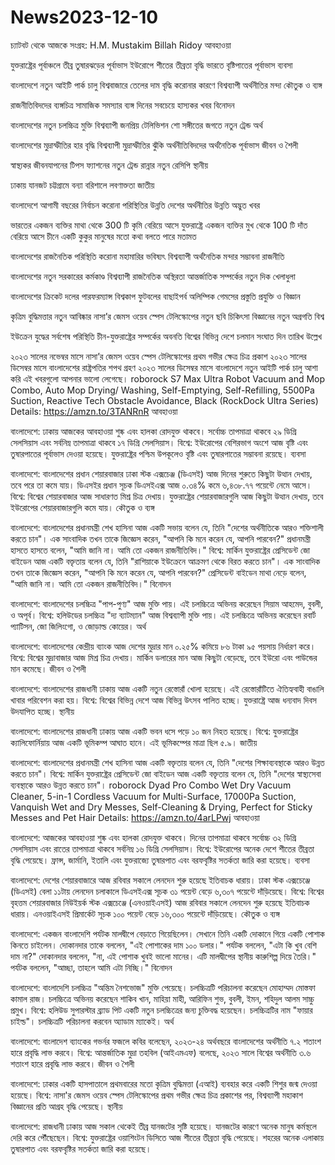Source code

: # News2023-12-10
চ্যাটবট থেকে আজকে
সংগ্রহ: H.M. Mustakim Billah Ridoy
 আবহাওয়া

যুক্তরাষ্ট্রের পূর্বাঞ্চলে তীব্র তুষারঝড়ের পূর্বাভাস
ইউরোপে শীতের তীব্রতা বৃদ্ধি
ভারতে বৃষ্টিপাতের পূর্বাভাস
ব্যবসা

বাংলাদেশে নতুন আইটি পার্ক চালু
বিশ্ববাজারে তেলের দাম বৃদ্ধি
করোনার কারণে বিশ্বব্যাপী অর্থনীতির মন্দা
কৌতুক ও ব্যঙ্গ

রাজনীতিবিদদের ব্যঙ্গচিত্র
সামাজিক সমস্যার ব্যঙ্গ
দিনের সবচেয়ে হাস্যকর খবর
বিনোদন

বাংলাদেশের নতুন চলচ্চিত্র মুক্তি
বিশ্বব্যাপী জনপ্রিয় টেলিভিশন শো
সঙ্গীতের জগতে নতুন ট্রেন্ড
অর্থ

বাংলাদেশের মুদ্রাস্ফীতির হার বৃদ্ধি
বিশ্বব্যাপী মুদ্রাস্ফীতির ঝুঁকি
অর্থনীতিবিদদের অর্থনৈতিক পূর্বাভাস
জীবন ও শৈলী

স্বাস্থ্যকর জীবনযাপনের টিপস
ফ্যাশনের নতুন ট্রেন্ড
রান্নার নতুন রেসিপি
স্থানীয়

ঢাকায় যানজট
চট্টগ্রামে বন্যা
বরিশালে লবণাক্ততা
জাতীয়

বাংলাদেশে আগামী বছরের নির্বাচন
করোনা পরিস্থিতির উন্নতি
দেশের অর্থনীতির উন্নতি
অদ্ভুত খবর

ভারতের একজন ব্যক্তির মাথা থেকে 300 টি কৃমি বেরিয়ে আসে
যুক্তরাষ্ট্রে একজন ব্যক্তির মুখ থেকে 100 টি দাঁত বেরিয়ে আসে
চীনে একটি কুকুর মানুষের মতো কথা বলতে পারে
মতামত

বাংলাদেশের রাজনৈতিক পরিস্থিতি
করোনা মহামারির ভবিষ্যৎ
বিশ্বব্যাপী অর্থনৈতিক মন্দার সম্ভাবনা
রাজনীতি

বাংলাদেশের নতুন সরকারের কর্মকাণ্ড
বিশ্বব্যাপী রাজনৈতিক অস্থিরতা
আন্তর্জাতিক সম্পর্কের নতুন দিক
খেলাধুলা

বাংলাদেশের ক্রিকেট দলের পারফরম্যান্স
বিশ্বকাপ ফুটবলের বাছাইপর্ব
অলিম্পিক গেমসের প্রস্তুতি
প্রযুক্তি ও বিজ্ঞান

কৃত্রিম বুদ্ধিমত্তার নতুন আবিষ্কার
নাসা’র জেমস ওয়েব স্পেস টেলিস্কোপের নতুন ছবি
চিকিৎসা বিজ্ঞানের নতুন অগ্রগতি
বিশ্ব

ইউক্রেন যুদ্ধের সর্বশেষ পরিস্থিতি
চীন-যুক্তরাষ্ট্রের সম্পর্কের অবনতি
বিশ্বের বিভিন্ন দেশে চলমান সংঘাত
দিন তারিখ উল্লেখ

২০২৩ সালের নভেম্বর মাসে নাসা’র জেমস ওয়েব স্পেস টেলিস্কোপের প্রথম গভীর ক্ষেত্র চিত্র প্রকাশ
২০২৩ সালের ডিসেম্বর মাসে বাংলাদেশের রাষ্ট্রপতির শপথ গ্রহণ
২০২৩ সালের ডিসেম্বর মাসে বাংলাদেশে নতুন আইটি পার্ক চালু
আশা করি এই খবরগুলো আপনার ভালো লেগেছে।
roborock S7 Max Ultra Robot Vacuum and Mop Combo, Auto Mop Drying/ Washing, Self-Emptying, Self-Refilling, 5500Pa Suction, Reactive Tech Obstacle Avoidance, Black (RockDock Ultra Series)
Details:
https://amzn.to/3TANRnR
   আবহাওয়া

বাংলাদেশে: ঢাকায় আজকের আবহাওয়া শুষ্ক এবং হালকা রোদযুক্ত থাকবে। সর্বোচ্চ তাপমাত্রা থাকবে ২৯ ডিগ্রি সেলসিয়াস এবং সর্বনিম্ন তাপমাত্রা থাকবে ১৭ ডিগ্রি সেলসিয়াস।
বিশ্বে: ইউরোপের বেশিরভাগ অংশে আজ বৃষ্টি এবং তুষারপাতের পূর্বাভাস দেওয়া হয়েছে। যুক্তরাষ্ট্রের পশ্চিম উপকূলেও বৃষ্টি এবং তুষারপাতের সম্ভাবনা রয়েছে।
ব্যবসা

বাংলাদেশে: বাংলাদেশের প্রধান শেয়ারবাজার ঢাকা স্টক এক্সচেঞ্জ (ডিএসই) আজ দিনের শুরুতে কিছুটা উত্থান দেখায়, তবে পরে তা কমে যায়। ডিএসইর প্রধান সূচক ডিএসইএক্স আজ ০.৩৪% কমে ৬,৪৩৮.৭৭ পয়েন্টে নেমে আসে।
বিশ্বে: বিশ্বের শেয়ারবাজার আজ সাধারণত মিশ্র চিত্র দেখায়। যুক্তরাষ্ট্রের শেয়ারবাজারগুলি আজ কিছুটা উত্থান দেখায়, তবে ইউরোপের শেয়ারবাজারগুলি কমে যায়।
কৌতুক ও ব্যঙ্গ

বাংলাদেশে: বাংলাদেশের প্রধানমন্ত্রী শেখ হাসিনা আজ একটি সভায় বলেন যে, তিনি "দেশের অর্থনীতিকে আরও শক্তিশালী করতে চান"। এক সাংবাদিক তখন তাকে জিজ্ঞেস করেন, "আপনি কি মনে করেন যে, আপনি পারবেন?" প্রধানমন্ত্রী হাসতে হাসতে বলেন, "আমি জানি না। আমি তো একজন রাজনীতিবিদ।"
বিশ্বে: মার্কিন যুক্তরাষ্ট্রের প্রেসিডেন্ট জো বাইডেন আজ একটি বক্তৃতায় বলেন যে, তিনি "রাশিয়াকে ইউক্রেনে আক্রমণ থেকে বিরত করতে চান"। এক সাংবাদিক তখন তাকে জিজ্ঞেস করেন, "আপনি কি মনে করেন যে, আপনি পারবেন?" প্রেসিডেন্ট বাইডেন মাথা নেড়ে বলেন, "আমি জানি না। আমি তো একজন রাজনীতিবিদ।"
বিনোদন

বাংলাদেশে: বাংলাদেশের চলচ্চিত্র "পাপ-পুণ্য" আজ মুক্তি পায়। এই চলচ্চিত্রে অভিনয় করেছেন সিয়াম আহমেদ, বুবলী, ও অপূর্ব।
বিশ্বে: হলিউডের চলচ্চিত্র "দ্য ব্যাটম্যান" আজ বিশ্বব্যাপী মুক্তি পায়। এই চলচ্চিত্রে অভিনয় করেছেন রবার্ট প্যাটিসন, জো জিলিংগো, ও জোড়াল্ড কোয়ের।
অর্থ

বাংলাদেশে: বাংলাদেশের কেন্দ্রীয় ব্যাংক আজ দেশের মুদ্রার মান ০.২৫% কমিয়ে ৮৬ টাকা ৯৫ পয়সায় নির্ধারণ করে।
বিশ্বে: বিশ্বের মুদ্রাবাজার আজ মিশ্র চিত্র দেখায়। মার্কিন ডলারের মান আজ কিছুটা বেড়েছে, তবে ইউরো এবং পাউন্ডের মান কমেছে।
জীবন ও শৈলী

বাংলাদেশে: বাংলাদেশের রাজধানী ঢাকায় আজ একটি নতুন রেস্তোরাঁ খোলা হয়েছে। এই রেস্তোরাঁটিতে ঐতিহ্যবাহী বাঙালি খাবার পরিবেশন করা হয়।
বিশ্বে: বিশ্বের বিভিন্ন দেশে আজ বিভিন্ন উৎসব পালিত হচ্ছে। যুক্তরাষ্ট্রে আজ ধন্যবাদ দিবস উদযাপিত হচ্ছে।
স্থানীয়

বাংলাদেশে: বাংলাদেশের রাজধানী ঢাকায় আজ একটি ভবন ধসে পড়ে ১০ জন নিহত হয়েছে।
বিশ্বে: যুক্তরাষ্ট্রের ক্যালিফোর্নিয়ায় আজ একটি ভূমিকম্প আঘাত হানে। এই ভূমিকম্পের মাত্রা ছিল ৫.৯।
জাতীয়

বাংলাদেশে: বাংলাদেশের প্রধানমন্ত্রী শেখ হাসিনা আজ একটি বক্তৃতায় বলেন যে, তিনি "দেশের শিক্ষাব্যবস্থাকে আরও উন্নত করতে চান"।
বিশ্বে: মার্কিন যুক্তরাষ্ট্রের প্রেসিডেন্ট জো বাইডেন আজ একটি বক্তৃতায় বলেন যে, তিনি "দেশের স্বাস্থ্যসেবা ব্যবস্থাকে আরও উন্নত করতে চান"।
roborock Dyad Pro Combo Wet Dry Vacuum Cleaner, 5-in-1 Cordless Vacuum for Multi-Surface, 17000Pa Suction, Vanquish Wet and Dry Messes, Self-Cleaning & Drying, Perfect for Sticky Messes and Pet Hair
Details:
https://amzn.to/4arLPwj
   আবহাওয়া

বাংলাদেশে: আজকের আবহাওয়া শুষ্ক এবং হালকা রোদযুক্ত থাকবে। দিনের তাপমাত্রা থাকবে সর্বোচ্চ ৩২ ডিগ্রি সেলসিয়াস এবং রাতের তাপমাত্রা থাকবে সর্বনিম্ন ১৬ ডিগ্রি সেলসিয়াস।
বিশ্বে: ইউরোপের অনেক দেশে শীতের তীব্রতা বৃদ্ধি পেয়েছে। ফ্রান্স, জার্মানি, ইতালি এবং যুক্তরাজ্যে তুষারপাত এবং বরফবৃষ্টির সতর্কতা জারি করা হয়েছে।
ব্যবসা

বাংলাদেশে: দেশের শেয়ারবাজারে আজ রবিবার সকালে লেনদেন শুরু হয়েছে ইতিবাচক ধারায়। ঢাকা স্টক এক্সচেঞ্জে (ডিএসই) বেলা ১১টায় লেনদেন চলাকালে ডিএসইএক্স সূচক ৩১ পয়েন্ট বেড়ে ৬,৩০৭ পয়েন্টে দাঁড়িয়েছে।
বিশ্বে: বিশ্বের বৃহত্তম শেয়ারবাজার নিউইয়র্ক স্টক এক্সচেঞ্জে (এনওয়াইএসই) আজ রবিবার সকালে লেনদেন শুরু হয়েছে ইতিবাচক ধারায়। এনওয়াইএসই প্রিমার্কেট সূচক ১০০ পয়েন্ট বেড়ে ১৬,৩০০ পয়েন্টে দাঁড়িয়েছে।
কৌতুক ও ব্যঙ্গ

বাংলাদেশে: একজন বাংলাদেশি পর্যটক মালদ্বীপে বেড়াতে গিয়েছিলেন। সেখানে তিনি একটি দোকানে গিয়ে একটি পোশাক কিনতে চাইলেন। দোকানদার তাকে বললেন, "এই পোশাকের দাম ১০০ ডলার।" পর্যটক বললেন, "এটা কি খুব বেশি দাম না?" দোকানদার বললেন, "না, এই পোশাক খুবই ভালো মানের। এটি মালদ্বীপের স্থানীয় কারুশিল্প দিয়ে তৈরি।" পর্যটক বললেন, "আচ্ছা, তাহলে আমি এটা নিচ্ছি।"
বিনোদন

বাংলাদেশে: বাংলাদেশি চলচ্চিত্র "অন্তিম নৈশভোজ" মুক্তি পেয়েছে। চলচ্চিত্রটি পরিচালনা করেছেন মোহাম্মদ মোস্তফা কামাল রাজ। চলচ্চিত্রে অভিনয় করেছেন শাকিব খান, মাহিয়া মাহী, আরিফিন শুভ, বুবলী, ইমন, শহিদুল আলম সাচ্চু প্রমুখ।
বিশ্বে: হলিউড সুপারস্টার ব্র্যাড পিট একটি নতুন চলচ্চিত্রের জন্য চুক্তিবদ্ধ হয়েছেন। চলচ্চিত্রটির নাম "ফায়ার চাইল্ড"। চলচ্চিত্রটি পরিচালনা করবেন অ্যাডাম ম্যাকেই।
অর্থ

বাংলাদেশে: বাংলাদেশ ব্যাংকের গভর্নর ফজলে কবির বলেছেন, ২০২৩-২৪ অর্থবছরে বাংলাদেশের অর্থনীতি ৭.২ শতাংশ হারে প্রবৃদ্ধি লাভ করবে।
বিশ্বে: আন্তর্জাতিক মুদ্রা তহবিল (আইএমএফ) বলেছে, ২০২৩ সালে বিশ্বের অর্থনীতি ৩.৬ শতাংশ হারে প্রবৃদ্ধি লাভ করবে।
জীবন ও শৈলী

বাংলাদেশে: ঢাকার একটি হাসপাতালে প্রথমবারের মতো কৃত্রিম বুদ্ধিমত্তা (এআই) ব্যবহার করে একটি শিশুর জন্ম দেওয়া হয়েছে।
বিশ্বে: নাসা'র জেমস ওয়েব স্পেস টেলিস্কোপের প্রথম গভীর ক্ষেত্র চিত্র প্রকাশের পর, বিশ্বব্যাপী মহাকাশ বিজ্ঞানের প্রতি আগ্রহ বৃদ্ধি পেয়েছে।
স্থানীয়

বাংলাদেশে: রাজধানী ঢাকায় আজ সকাল থেকেই তীব্র যানজটের সৃষ্টি হয়েছে। যানজটের কারণে অনেক মানুষ কর্মস্থলে দেরি করে পৌঁছেছেন।
বিশ্বে: যুক্তরাষ্ট্রের ওয়াশিংটন ডিসিতে আজ শীতের তীব্রতা বৃদ্ধি পেয়েছে। শহরের অনেক এলাকায় তুষারপাত এবং বরফবৃষ্টির সতর্কতা জারি করা হয়েছে।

_WHAT YOU SHOULD DO_:
Please copy out each line in the entries that mentions the string "https".

_SOLUTION FOR THIS TASK_:
https://amzn.to/3TANRnR
https://amzn.to/4arLPwj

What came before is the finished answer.